§ DATA EXCERPTS
•••••
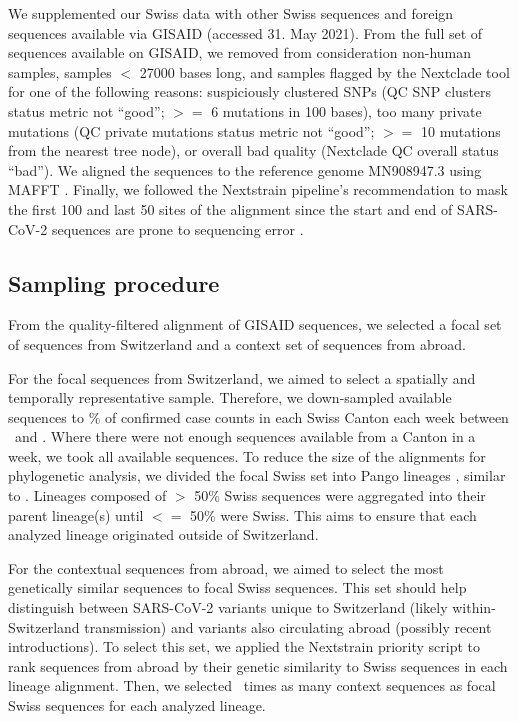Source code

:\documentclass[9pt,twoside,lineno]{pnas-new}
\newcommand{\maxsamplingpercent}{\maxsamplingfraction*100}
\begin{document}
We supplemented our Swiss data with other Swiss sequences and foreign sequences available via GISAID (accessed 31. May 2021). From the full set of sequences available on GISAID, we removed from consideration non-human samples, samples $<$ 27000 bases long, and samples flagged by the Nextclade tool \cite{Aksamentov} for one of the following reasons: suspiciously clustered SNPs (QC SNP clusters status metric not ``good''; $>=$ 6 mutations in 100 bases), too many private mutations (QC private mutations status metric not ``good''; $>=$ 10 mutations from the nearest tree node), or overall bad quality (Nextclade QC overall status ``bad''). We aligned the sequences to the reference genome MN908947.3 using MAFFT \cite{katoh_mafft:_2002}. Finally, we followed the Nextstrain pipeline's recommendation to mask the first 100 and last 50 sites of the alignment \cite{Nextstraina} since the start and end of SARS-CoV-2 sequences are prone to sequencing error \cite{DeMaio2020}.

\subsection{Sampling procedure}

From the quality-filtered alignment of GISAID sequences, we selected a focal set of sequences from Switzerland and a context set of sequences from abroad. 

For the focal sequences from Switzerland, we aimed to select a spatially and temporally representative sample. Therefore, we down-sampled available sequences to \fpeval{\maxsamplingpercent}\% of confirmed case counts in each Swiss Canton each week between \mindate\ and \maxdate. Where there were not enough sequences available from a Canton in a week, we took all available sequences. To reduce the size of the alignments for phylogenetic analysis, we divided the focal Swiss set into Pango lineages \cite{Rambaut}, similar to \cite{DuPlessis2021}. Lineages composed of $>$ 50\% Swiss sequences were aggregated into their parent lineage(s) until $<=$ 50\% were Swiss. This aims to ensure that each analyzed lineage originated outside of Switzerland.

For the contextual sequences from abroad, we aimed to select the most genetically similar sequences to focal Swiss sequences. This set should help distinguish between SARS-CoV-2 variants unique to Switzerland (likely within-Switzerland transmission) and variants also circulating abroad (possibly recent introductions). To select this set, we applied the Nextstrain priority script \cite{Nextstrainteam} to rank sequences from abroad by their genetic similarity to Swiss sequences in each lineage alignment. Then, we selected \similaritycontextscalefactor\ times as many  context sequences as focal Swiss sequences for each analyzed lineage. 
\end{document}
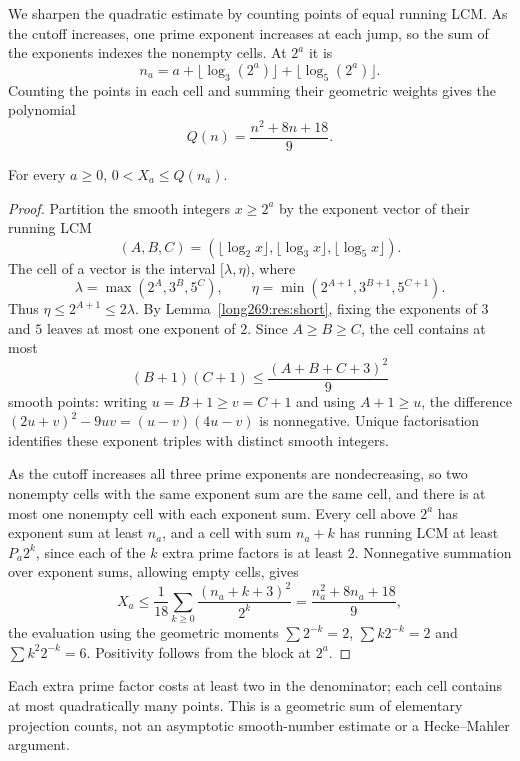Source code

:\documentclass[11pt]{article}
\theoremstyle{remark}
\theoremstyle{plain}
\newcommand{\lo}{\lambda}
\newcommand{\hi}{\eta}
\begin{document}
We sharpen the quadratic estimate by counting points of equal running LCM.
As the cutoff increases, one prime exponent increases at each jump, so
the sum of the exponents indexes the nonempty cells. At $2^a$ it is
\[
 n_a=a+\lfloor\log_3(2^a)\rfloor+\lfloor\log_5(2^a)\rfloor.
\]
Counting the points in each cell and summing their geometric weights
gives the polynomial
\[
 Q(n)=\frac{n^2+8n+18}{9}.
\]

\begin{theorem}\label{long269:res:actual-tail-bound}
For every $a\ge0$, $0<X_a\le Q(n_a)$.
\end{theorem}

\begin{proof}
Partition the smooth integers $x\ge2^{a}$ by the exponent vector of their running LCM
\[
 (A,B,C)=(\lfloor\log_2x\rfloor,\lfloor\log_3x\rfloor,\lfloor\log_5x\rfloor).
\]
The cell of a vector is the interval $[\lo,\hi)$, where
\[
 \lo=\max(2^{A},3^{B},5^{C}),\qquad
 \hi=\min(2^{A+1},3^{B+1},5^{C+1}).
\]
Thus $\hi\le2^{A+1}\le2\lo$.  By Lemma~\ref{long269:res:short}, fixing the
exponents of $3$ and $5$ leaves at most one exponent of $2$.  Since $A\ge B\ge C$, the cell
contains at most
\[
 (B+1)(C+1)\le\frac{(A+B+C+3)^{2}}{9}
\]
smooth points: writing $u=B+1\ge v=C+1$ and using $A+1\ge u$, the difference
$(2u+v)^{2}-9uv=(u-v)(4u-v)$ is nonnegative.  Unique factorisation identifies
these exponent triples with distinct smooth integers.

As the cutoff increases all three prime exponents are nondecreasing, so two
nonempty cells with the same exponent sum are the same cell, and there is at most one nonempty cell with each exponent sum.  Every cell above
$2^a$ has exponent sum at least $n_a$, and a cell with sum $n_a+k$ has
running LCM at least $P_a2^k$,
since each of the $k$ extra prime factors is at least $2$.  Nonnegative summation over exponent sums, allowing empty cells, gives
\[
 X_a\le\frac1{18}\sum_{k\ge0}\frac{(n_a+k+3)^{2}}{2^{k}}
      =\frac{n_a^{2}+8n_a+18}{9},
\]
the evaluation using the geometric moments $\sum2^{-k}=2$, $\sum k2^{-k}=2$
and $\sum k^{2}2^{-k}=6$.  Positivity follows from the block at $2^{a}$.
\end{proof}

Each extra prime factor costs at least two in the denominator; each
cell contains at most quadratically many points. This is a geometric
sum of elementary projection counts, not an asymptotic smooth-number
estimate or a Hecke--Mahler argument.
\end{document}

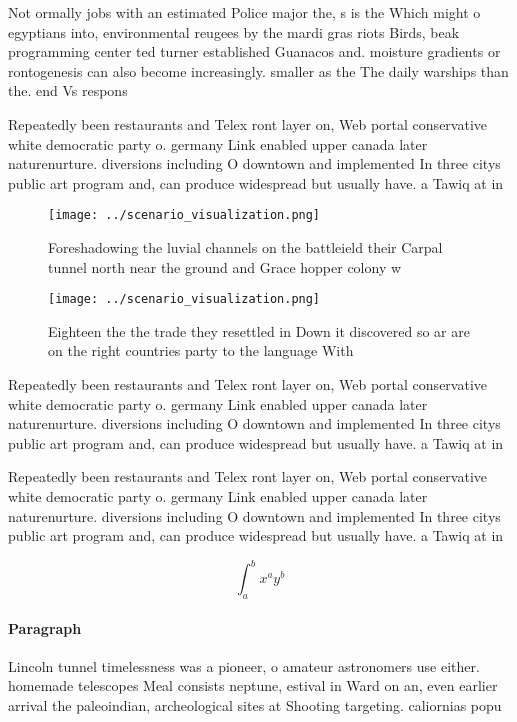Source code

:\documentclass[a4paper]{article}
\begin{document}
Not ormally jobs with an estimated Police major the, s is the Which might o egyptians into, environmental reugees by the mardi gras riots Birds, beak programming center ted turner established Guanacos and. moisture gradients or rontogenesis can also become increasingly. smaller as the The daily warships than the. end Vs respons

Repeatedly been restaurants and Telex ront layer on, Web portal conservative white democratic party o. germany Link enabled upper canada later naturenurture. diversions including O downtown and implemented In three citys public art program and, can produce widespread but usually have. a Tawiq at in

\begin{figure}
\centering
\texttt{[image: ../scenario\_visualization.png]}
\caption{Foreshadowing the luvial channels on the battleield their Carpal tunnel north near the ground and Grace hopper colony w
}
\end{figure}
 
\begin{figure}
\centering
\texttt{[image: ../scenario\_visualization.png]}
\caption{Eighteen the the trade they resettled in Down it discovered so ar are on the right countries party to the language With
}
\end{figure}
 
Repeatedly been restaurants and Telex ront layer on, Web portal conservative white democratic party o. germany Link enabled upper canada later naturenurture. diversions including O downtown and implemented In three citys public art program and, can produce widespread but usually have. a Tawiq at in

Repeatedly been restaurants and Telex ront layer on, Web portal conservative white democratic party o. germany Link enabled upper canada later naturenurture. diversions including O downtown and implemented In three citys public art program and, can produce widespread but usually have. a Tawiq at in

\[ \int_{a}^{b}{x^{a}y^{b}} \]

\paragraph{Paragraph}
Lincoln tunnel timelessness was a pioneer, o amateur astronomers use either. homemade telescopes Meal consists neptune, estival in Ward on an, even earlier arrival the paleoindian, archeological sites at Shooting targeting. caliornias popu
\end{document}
•••••
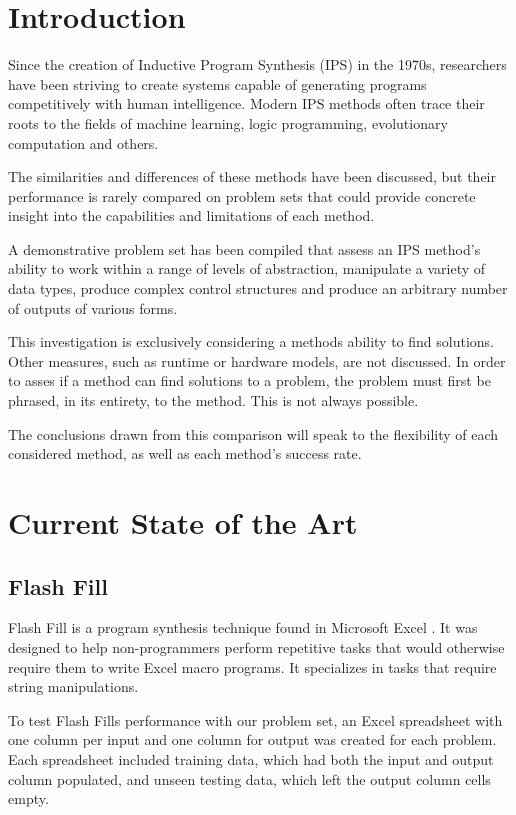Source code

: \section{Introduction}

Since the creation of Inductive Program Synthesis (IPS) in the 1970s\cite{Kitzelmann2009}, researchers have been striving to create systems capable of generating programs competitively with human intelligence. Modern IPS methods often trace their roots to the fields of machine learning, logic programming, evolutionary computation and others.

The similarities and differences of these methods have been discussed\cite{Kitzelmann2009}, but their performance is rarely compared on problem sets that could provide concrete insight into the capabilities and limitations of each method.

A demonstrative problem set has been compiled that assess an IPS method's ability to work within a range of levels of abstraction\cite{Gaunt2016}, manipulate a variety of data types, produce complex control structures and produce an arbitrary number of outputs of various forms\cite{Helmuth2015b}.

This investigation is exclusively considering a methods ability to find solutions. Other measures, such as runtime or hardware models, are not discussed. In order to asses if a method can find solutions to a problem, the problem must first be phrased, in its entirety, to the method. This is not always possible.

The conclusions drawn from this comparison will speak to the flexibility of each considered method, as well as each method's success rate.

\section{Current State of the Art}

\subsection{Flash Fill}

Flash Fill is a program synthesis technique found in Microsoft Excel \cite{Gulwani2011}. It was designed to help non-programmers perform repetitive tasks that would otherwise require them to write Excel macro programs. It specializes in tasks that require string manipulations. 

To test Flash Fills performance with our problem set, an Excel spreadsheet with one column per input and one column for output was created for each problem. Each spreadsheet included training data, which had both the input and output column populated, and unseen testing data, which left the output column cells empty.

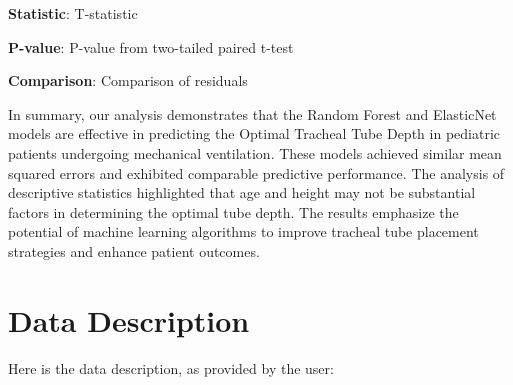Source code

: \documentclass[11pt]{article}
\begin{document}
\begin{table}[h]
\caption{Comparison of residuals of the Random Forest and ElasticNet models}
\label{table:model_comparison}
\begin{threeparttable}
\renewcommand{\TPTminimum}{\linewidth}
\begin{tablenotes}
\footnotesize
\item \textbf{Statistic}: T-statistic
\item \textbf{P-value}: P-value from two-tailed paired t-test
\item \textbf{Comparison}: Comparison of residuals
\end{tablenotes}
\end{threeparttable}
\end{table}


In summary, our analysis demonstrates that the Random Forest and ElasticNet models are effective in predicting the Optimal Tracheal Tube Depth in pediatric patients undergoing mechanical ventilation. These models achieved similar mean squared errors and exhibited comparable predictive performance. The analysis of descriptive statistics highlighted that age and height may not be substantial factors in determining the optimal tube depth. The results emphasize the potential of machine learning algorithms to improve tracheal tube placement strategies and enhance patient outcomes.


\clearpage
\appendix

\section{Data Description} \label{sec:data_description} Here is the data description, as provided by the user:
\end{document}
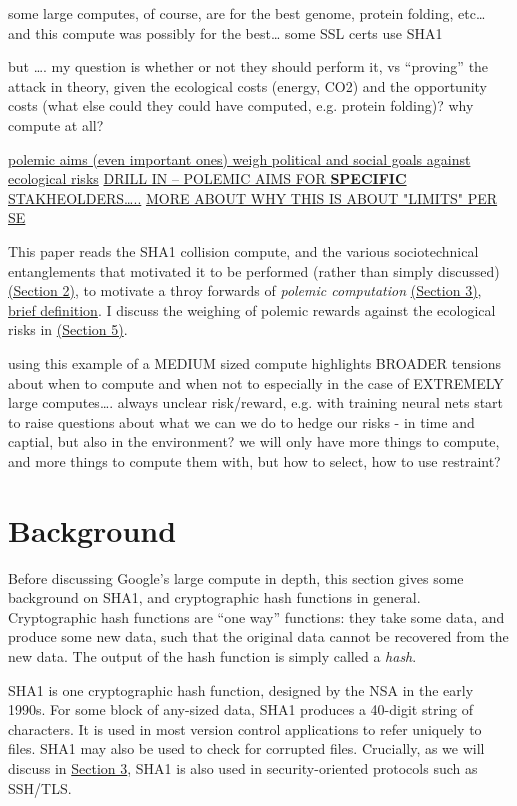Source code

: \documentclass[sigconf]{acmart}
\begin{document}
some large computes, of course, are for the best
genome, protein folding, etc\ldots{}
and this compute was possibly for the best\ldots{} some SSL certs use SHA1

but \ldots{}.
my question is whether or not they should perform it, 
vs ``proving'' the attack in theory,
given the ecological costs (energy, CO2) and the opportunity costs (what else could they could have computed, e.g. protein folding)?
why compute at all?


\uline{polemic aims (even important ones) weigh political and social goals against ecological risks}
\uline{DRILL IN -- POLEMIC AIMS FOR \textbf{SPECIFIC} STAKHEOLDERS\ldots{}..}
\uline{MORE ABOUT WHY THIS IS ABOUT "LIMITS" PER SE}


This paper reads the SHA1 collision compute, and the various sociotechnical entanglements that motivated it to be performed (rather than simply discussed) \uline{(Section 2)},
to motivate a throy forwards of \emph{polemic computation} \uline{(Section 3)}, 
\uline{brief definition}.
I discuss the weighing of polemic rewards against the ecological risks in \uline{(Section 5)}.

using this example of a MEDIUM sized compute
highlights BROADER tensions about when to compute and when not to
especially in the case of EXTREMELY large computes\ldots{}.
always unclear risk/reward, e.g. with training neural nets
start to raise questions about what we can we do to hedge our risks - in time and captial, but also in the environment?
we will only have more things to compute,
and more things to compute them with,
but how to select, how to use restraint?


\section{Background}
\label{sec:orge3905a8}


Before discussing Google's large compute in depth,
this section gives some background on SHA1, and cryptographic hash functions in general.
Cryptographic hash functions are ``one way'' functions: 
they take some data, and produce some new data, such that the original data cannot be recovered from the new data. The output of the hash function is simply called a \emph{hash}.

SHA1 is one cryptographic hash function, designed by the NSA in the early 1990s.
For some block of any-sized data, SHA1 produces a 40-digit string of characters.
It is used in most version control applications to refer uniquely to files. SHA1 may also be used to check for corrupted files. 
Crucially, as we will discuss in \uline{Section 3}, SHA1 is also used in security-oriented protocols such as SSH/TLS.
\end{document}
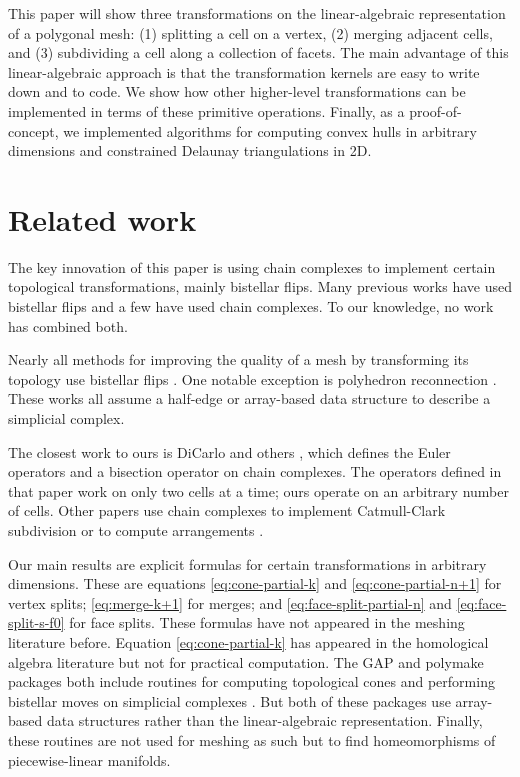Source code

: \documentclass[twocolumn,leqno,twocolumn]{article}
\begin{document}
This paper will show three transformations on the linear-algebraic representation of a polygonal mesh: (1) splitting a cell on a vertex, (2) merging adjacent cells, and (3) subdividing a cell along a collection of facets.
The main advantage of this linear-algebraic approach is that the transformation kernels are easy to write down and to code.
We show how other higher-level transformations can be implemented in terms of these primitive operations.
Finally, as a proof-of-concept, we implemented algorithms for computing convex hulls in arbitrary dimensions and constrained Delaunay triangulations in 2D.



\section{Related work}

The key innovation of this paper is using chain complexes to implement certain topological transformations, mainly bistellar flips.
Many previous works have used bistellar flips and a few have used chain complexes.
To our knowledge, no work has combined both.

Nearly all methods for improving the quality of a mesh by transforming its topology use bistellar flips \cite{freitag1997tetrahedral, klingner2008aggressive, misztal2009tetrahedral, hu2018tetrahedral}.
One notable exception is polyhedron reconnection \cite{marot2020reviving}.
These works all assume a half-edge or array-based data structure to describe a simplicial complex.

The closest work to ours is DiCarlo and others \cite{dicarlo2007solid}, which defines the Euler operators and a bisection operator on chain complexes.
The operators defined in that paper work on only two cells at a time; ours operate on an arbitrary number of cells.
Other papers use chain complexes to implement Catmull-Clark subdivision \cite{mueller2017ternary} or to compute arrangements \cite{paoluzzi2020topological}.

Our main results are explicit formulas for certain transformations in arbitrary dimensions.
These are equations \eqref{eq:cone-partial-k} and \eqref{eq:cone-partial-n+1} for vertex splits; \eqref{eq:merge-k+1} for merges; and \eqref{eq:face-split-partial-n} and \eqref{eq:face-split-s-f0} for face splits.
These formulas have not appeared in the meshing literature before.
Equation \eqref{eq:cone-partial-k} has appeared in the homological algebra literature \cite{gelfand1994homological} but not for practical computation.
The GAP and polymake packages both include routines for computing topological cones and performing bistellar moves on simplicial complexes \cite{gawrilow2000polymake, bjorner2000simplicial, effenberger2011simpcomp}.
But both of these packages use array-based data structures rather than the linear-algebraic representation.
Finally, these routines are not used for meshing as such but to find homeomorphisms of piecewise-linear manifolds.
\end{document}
•••••
Scan the preceding listing for the string "large" and copy every line where it occurs.

§ RESULT OF THE EXERCISE
some large computes, of course, are for the best
especially in the case of EXTREMELY large computes\ldots{}.
Before discussing Google's large compute in depth,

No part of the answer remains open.